Bank invests in Stratus server to support systems consolidation and business continuity.

Following merger and acquisition activity, Texas State Bank was left with disparate ATM/EFT (electronic funds transfer) systems supported by two data centers. In December 2002, the McAllen, Texas-based bank decided to consolidate the systems on S2 Systems' (Plano, Texas) OpeN/2 payment transaction platform. But before the institution could streamline its operations, it had to shore up its infrastructure.

One of Texas State Bank's (TSB; $5.8 billion in assets) data centers relied on a mainframe system that had limited functionality; the other was linked to a Diebold (North Canton, Ohio) controller that was being discontinued. In addition, the Diebold product didn't support a new message protocol that was mandated by the PULSE Network, the EFT association to which the bank belongs.

"We were moving off a Diebold product in one center and a mainframe product in the other and combining both onto an OpeN/2 product," explains Gomer Jones, senior vice president of TSB's data center, an in-house data processing service provider for Texas State Bank that also serves 27 other independent banks statewide. "Both of our products were older products, and neither of them were fully featured enough to run the entire customer base," he states. "We needed a server [on which] to run the new platform."

To meet PULSE Network requirements, TSB began searching for a fault-tolerant server in January 2003 that would remain running at least 98.5 percent of the time, even during system upgrades and technical changes, relates Jones. "We wanted hardware that would provide close to five nines [available 99.999 percent of the time] of service," he says. "We wanted something that was completely redundant so if one of the processors went down we could keep running." The server also had to support PULSE's messaging protocol, Jones notes.

Before considering other vendors, the bank's data center zeroed in on Stratus Technologies (Maynard, Mass.) and purchased the vendor's ftServer 3300 in late January 2003, according to Jones. Stratus installed the server, which uses a Windows operating system.

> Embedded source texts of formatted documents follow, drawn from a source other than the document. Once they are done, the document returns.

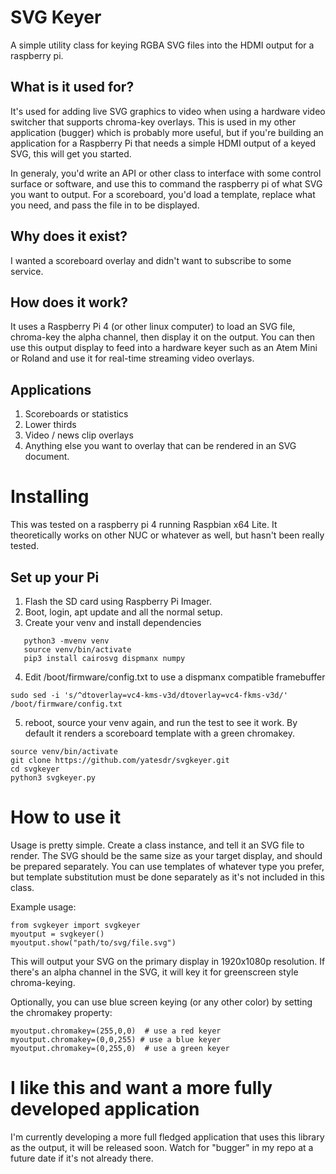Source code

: # SVG Keyer
A simple utility class for keying RGBA SVG files into the HDMI output for a raspberry pi.

## What is it used for?
It's used for adding live SVG graphics to video when using a hardware video switcher that supports chroma-key overlays.   This is used in my other application (bugger) which is probably more useful, but if you're building an application for a Raspberry Pi that needs a simple HDMI output of a keyed SVG, this will get you started.

In generaly, you'd write an API or other class to interface with some control surface or software, and use this to command the raspberry pi of what SVG you want to output.   For a scoreboard, you'd load a template, replace what you need, and pass the file in to be displayed.

## Why does it exist?
I wanted a scoreboard overlay and didn't want to subscribe to some service.

## How does it work?
It uses a Raspberry Pi 4 (or other linux computer) to load an SVG file, chroma-key the alpha channel, then display it on the output.   You can then use this output display to feed into a hardware keyer such as an Atem Mini or Roland and use it for real-time streaming video overlays.

## Applications
1. Scoreboards or statistics
2. Lower thirds
3. Video / news clip overlays
4. Anything else you want to overlay that can be rendered in an SVG document.


# Installing
This was tested on a raspberry pi 4 running Raspbian x64 Lite.   It theoretically works on other NUC or whatever as well, but hasn't been really tested.

## Set up your Pi
1. Flash the SD card using Raspberry Pi Imager.
2. Boot, login, apt update and all the normal setup.
3. Create your venv and install dependencies
```
   python3 -mvenv venv
   source venv/bin/activate
   pip3 install cairosvg dispmanx numpy
```

4.  Edit /boot/firmware/config.txt to use a dispmanx compatible framebuffer
```
sudo sed -i 's/^dtoverlay=vc4-kms-v3d/dtoverlay=vc4-fkms-v3d/' /boot/firmware/config.txt
```
5.  reboot, source your venv again, and run the test to see it work.   By default it renders a scoreboard template with a green chromakey.
```
source venv/bin/activate
git clone https://github.com/yatesdr/svgkeyer.git
cd svgkeyer
python3 svgkeyer.py
```


# How to use it
Usage is pretty simple.   Create a class instance, and tell it an SVG file to render.   The SVG should be the same size as your target display, and should be prepared separately.    You can use templates of whatever type you prefer, but template substitution must be done separately as it's not included in this class.

Example usage:
```
from svgkeyer import svgkeyer
myoutput = svgkeyer()
myoutput.show("path/to/svg/file.svg")
```

This will output your SVG on the primary display in 1920x1080p resolution.   If there's an alpha channel in the SVG, it will key it for greenscreen style chroma-keying.

Optionally, you can use blue screen keying (or any other color) by setting the chromakey property:
```
myoutput.chromakey=(255,0,0)  # use a red keyer
myoutput.chromakey=(0,0,255) # use a blue keyer
myoutput.chromakey=(0,255,0)  # use a green keyer
```


# I like this and want a more fully developed application
I'm currently developing a more full fledged application that uses this library as the output, it will be released soon.   Watch for "bugger" in my repo at a future date if it's not already there.




   
   

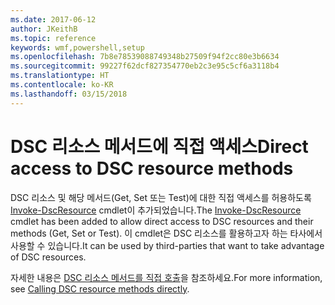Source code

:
 ```yaml
---
ms.date: 2017-06-12
author: JKeithB
ms.topic: reference
keywords: wmf,powershell,setup
ms.openlocfilehash: 7b8e78539088749348b27509f94f2cc80e3b6634
ms.sourcegitcommit: 99227f62dcf827354770eb2c3e95c5cf6a3118b4
ms.translationtype: HT
ms.contentlocale: ko-KR
ms.lasthandoff: 03/15/2018
---
```

# <a name="direct-access-to-dsc-resource-methods"></a><span data-ttu-id="cbeca-102">DSC 리소스 메서드에 직접 액세스</span><span class="sxs-lookup"><span data-stu-id="cbeca-102">Direct access to DSC resource methods</span></span>


<span data-ttu-id="cbeca-103">DSC 리소스 및 해당 메서드(Get, Set 또는 Test)에 대한 직접 액세스를 허용하도록 [Invoke-DscResource](https://technet.microsoft.com/library/mt517869.aspx) cmdlet이 추가되었습니다.</span><span class="sxs-lookup"><span data-stu-id="cbeca-103">The [Invoke-DscResource](https://technet.microsoft.com/library/mt517869.aspx) cmdlet has been added to allow direct access to DSC resources and their methods (Get, Set or Test).</span></span> <span data-ttu-id="cbeca-104">이 cmdlet은 DSC 리소스를 활용하고자 하는 타사에서 사용할 수 있습니다.</span><span class="sxs-lookup"><span data-stu-id="cbeca-104">It can be used by third-parties that want to take advantage of DSC resources.</span></span>

<span data-ttu-id="cbeca-105">자세한 내용은 [DSC 리소스 메서드를 직접 호출](https://msdn.microsoft.com/powershell/dsc/directcallresource)을 참조하세요.</span><span class="sxs-lookup"><span data-stu-id="cbeca-105">For more information, see [Calling DSC resource methods directly](https://msdn.microsoft.com/powershell/dsc/directcallresource).</span></span>

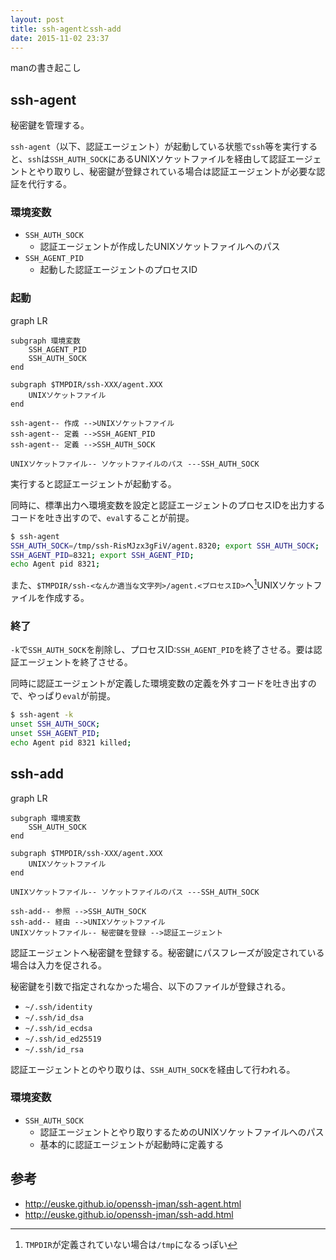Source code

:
 ```yaml
---
layout: post
title: ssh-agentとssh-add
date: 2015-11-02 23:37
---
```


manの書き起こし

## ssh-agent

秘密鍵を管理する。

`ssh-agent`（以下、認証エージェント）が起動している状態で`ssh`等を実行すると、`ssh`は`SSH_AUTH_SOCK`にあるUNIXソケットファイルを経由して認証エージェントとやり取りし、秘密鍵が登録されている場合は認証エージェントが必要な認証を代行する。

### <i class="fa fa-globe fa-fw"></i> 環境変数

- `SSH_AUTH_SOCK`
    - 認証エージェントが作成したUNIXソケットファイルへのパス
- `SSH_AGENT_PID`
    - 起動した認証エージェントのプロセスID

### <i class="fa fa-sun-o fa-fw"></i> 起動

<div class="mermaid">
graph LR

    subgraph 環境変数
        SSH_AGENT_PID
        SSH_AUTH_SOCK
    end

    subgraph $TMPDIR/ssh-XXX/agent.XXX
        UNIXソケットファイル
    end

    ssh-agent-- 作成 -->UNIXソケットファイル
    ssh-agent-- 定義 -->SSH_AGENT_PID
    ssh-agent-- 定義 -->SSH_AUTH_SOCK

    UNIXソケットファイル-- ソケットファイルのパス ---SSH_AUTH_SOCK

</div>

実行すると認証エージェントが起動する。

同時に、標準出力へ環境変数を設定と認証エージェントのプロセスIDを出力するコードを吐き出すので、`eval`することが前提。

```bash
$ ssh-agent
SSH_AUTH_SOCK=/tmp/ssh-RisMJzx3gFiV/agent.8320; export SSH_AUTH_SOCK;
SSH_AGENT_PID=8321; export SSH_AGENT_PID;
echo Agent pid 8321;
```

また、`$TMPDIR/ssh-<なんか適当な文字列>/agent.<プロセスID>`へ[^1]UNIXソケットファイルを作成する。

[^1]: `TMPDIR`が定義されていない場合は`/tmp`になるっぽい

### <i class="fa fa-bed fa-fw"></i> 終了

`-k`で`SSH_AUTH_SOCK`を削除し、プロセスID:`SSH_AGENT_PID`を終了させる。要は認証エージェントを終了させる。

同時に認証エージェントが定義した環境変数の定義を外すコードを吐き出すので、やっぱり`eval`が前提。

```bash
$ ssh-agent -k
unset SSH_AUTH_SOCK;
unset SSH_AGENT_PID;
echo Agent pid 8321 killed;
```

## ssh-add

<div class="mermaid">
graph LR

    subgraph 環境変数
        SSH_AUTH_SOCK
    end

    subgraph $TMPDIR/ssh-XXX/agent.XXX
        UNIXソケットファイル
    end

    UNIXソケットファイル-- ソケットファイルのパス ---SSH_AUTH_SOCK

    ssh-add-- 参照 -->SSH_AUTH_SOCK
    ssh-add-- 経由 -->UNIXソケットファイル
    UNIXソケットファイル-- 秘密鍵を登録 -->認証エージェント

</div>

認証エージェントへ秘密鍵を登録する。秘密鍵にパスフレーズが設定されている場合は入力を促される。

秘密鍵を引数で指定されなかった場合、以下のファイルが登録される。

- `~/.ssh/identity`
- `~/.ssh/id_dsa`
- `~/.ssh/id_ecdsa`
- `~/.ssh/id_ed25519`
- `~/.ssh/id_rsa`

認証エージェントとのやり取りは、`SSH_AUTH_SOCK`を経由して行われる。

### <i class="fa fa-globe fa-fw"></i> 環境変数

- `SSH_AUTH_SOCK`
    - 認証エージェントとやり取りするためのUNIXソケットファイルへのパス
    - 基本的に認証エージェントが起動時に定義する

## 参考

- <http://euske.github.io/openssh-jman/ssh-agent.html>
- <http://euske.github.io/openssh-jman/ssh-add.html>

TSB created new configuration files for the ATMs and the bank went live with the new server in April 2003, Jones adds.

On the Right Track

Before purchasing Stratus' ftServer 3300, TSB also considered leveraging multiple Dell servers to run the new OpeN/2 software. "With the new software, we had to get something to run it on," Jones says. "We were looking at using multiple regular servers that were tied together or clustering regular servers together, but our experience with clustering was unpleasant," he adds. "Clustering took a lot more managing than the Stratus server."

The decision to migrate to the OpeN/2 system and the Stratus server proved fortuitous. Since the transition, TSB has experienced strong growth of ATM, debit and credit volumes, according to Jones. In December 2004 alone, the bank processed nearly 3 million transactions with the new system, a 50 percent increase in volume from December '03, he relates, adding that the new technology was a key factor in the growth.

"If we hadn't implemented [OpeN/2 and the Stratus server], we would have been dead in the water trying to use either one of the products we had," Jones says.

Snapshot

Institution: Texas State Bank (TSB; McAllen, Texas).

Assets: $5.8 billion.

Business Challenge: Support consolidation of ATM/EFT systems with a fault-tolerant server.

Solution: Stratus Technologies' (Maynard, Mass.) ft Server3000.